▶ _Instructions for the task_: Up to and including the line that contains "## Project Description", reproduce every line exactly, beginning with the first line below.

▶ _Available records_:
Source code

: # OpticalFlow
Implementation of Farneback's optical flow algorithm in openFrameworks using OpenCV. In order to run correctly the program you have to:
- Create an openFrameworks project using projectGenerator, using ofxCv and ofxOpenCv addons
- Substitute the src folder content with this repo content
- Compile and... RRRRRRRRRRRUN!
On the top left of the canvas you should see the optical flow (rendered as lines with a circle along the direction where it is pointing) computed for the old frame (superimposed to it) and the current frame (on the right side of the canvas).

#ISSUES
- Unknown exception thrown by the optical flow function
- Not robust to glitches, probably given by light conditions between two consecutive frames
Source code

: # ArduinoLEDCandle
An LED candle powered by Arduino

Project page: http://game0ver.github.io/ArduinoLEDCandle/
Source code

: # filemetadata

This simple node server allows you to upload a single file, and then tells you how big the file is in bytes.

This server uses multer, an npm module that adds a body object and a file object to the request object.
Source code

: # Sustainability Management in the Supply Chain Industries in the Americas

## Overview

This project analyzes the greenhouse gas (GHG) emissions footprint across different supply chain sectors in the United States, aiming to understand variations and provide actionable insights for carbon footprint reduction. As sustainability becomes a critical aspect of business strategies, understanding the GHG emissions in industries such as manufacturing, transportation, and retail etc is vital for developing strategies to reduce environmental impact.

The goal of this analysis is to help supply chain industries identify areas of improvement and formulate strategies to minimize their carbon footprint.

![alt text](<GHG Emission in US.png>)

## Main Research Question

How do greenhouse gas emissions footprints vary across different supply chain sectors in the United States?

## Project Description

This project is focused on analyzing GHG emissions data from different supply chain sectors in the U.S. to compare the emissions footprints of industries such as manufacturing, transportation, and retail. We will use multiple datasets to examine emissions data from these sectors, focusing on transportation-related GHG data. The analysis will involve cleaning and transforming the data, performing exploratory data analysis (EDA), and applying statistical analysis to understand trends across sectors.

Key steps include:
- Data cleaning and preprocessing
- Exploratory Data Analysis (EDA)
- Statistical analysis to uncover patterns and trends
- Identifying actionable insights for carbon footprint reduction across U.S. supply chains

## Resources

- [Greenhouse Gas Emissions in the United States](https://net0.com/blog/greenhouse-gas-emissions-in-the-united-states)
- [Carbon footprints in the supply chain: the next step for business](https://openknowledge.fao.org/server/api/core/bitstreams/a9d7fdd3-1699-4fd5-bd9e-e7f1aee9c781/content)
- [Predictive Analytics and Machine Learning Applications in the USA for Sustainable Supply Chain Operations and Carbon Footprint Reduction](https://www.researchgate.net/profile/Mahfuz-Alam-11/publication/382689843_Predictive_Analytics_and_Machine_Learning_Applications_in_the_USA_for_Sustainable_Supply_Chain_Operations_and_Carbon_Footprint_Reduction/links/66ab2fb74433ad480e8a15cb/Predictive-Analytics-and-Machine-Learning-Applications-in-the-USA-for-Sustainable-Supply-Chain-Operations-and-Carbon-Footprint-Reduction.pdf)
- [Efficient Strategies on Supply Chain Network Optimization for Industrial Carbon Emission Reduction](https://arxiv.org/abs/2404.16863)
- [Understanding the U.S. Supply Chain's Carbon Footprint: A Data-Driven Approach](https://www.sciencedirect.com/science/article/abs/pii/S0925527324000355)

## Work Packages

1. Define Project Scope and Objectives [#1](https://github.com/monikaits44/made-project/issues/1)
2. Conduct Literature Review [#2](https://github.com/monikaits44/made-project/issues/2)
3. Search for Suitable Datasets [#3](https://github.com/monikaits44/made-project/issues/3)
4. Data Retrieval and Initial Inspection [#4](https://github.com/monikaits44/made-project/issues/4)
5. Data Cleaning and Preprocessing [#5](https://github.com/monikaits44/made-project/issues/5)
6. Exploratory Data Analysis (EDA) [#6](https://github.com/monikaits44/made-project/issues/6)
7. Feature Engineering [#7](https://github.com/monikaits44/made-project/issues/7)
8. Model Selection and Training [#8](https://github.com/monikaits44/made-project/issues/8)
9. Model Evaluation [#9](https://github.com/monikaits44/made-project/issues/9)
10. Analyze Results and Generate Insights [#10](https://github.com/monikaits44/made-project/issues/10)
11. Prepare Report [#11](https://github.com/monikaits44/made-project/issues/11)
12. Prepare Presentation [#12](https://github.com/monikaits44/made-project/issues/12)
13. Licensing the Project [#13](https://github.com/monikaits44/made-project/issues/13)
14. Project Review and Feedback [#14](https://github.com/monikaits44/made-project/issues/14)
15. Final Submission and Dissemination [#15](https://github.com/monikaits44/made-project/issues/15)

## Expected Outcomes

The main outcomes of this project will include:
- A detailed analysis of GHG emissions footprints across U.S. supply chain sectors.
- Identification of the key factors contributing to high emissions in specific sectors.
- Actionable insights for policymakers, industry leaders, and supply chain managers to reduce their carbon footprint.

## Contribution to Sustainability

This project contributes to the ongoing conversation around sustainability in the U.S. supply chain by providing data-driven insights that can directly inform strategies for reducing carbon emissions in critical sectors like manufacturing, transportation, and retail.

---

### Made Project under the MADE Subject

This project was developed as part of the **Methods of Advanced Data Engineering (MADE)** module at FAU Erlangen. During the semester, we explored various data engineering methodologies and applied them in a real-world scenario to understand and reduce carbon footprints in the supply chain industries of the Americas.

▶ _Written response_:
Source code

: # OpticalFlow
Implementation of Farneback's optical flow algorithm in openFrameworks using OpenCV. In order to run correctly the program you have to:
- Create an openFrameworks project using projectGenerator, using ofxCv and ofxOpenCv addons
- Substitute the src folder content with this repo content
- Compile and... RRRRRRRRRRRUN!
On the top left of the canvas you should see the optical flow (rendered as lines with a circle along the direction where it is pointing) computed for the old frame (superimposed to it) and the current frame (on the right side of the canvas).

#ISSUES
- Unknown exception thrown by the optical flow function
- Not robust to glitches, probably given by light conditions between two consecutive frames
Source code

: # ArduinoLEDCandle
An LED candle powered by Arduino

Project page: http://game0ver.github.io/ArduinoLEDCandle/
Source code

: # filemetadata

This simple node server allows you to upload a single file, and then tells you how big the file is in bytes.

This server uses multer, an npm module that adds a body object and a file object to the request object.
Source code

: # Sustainability Management in the Supply Chain Industries in the Americas

## Overview

This project analyzes the greenhouse gas (GHG) emissions footprint across different supply chain sectors in the United States, aiming to understand variations and provide actionable insights for carbon footprint reduction. As sustainability becomes a critical aspect of business strategies, understanding the GHG emissions in industries such as manufacturing, transportation, and retail etc is vital for developing strategies to reduce environmental impact.

The goal of this analysis is to help supply chain industries identify areas of improvement and formulate strategies to minimize their carbon footprint.

![alt text](<GHG Emission in US.png>)

## Main Research Question

How do greenhouse gas emissions footprints vary across different supply chain sectors in the United States?

## Project Description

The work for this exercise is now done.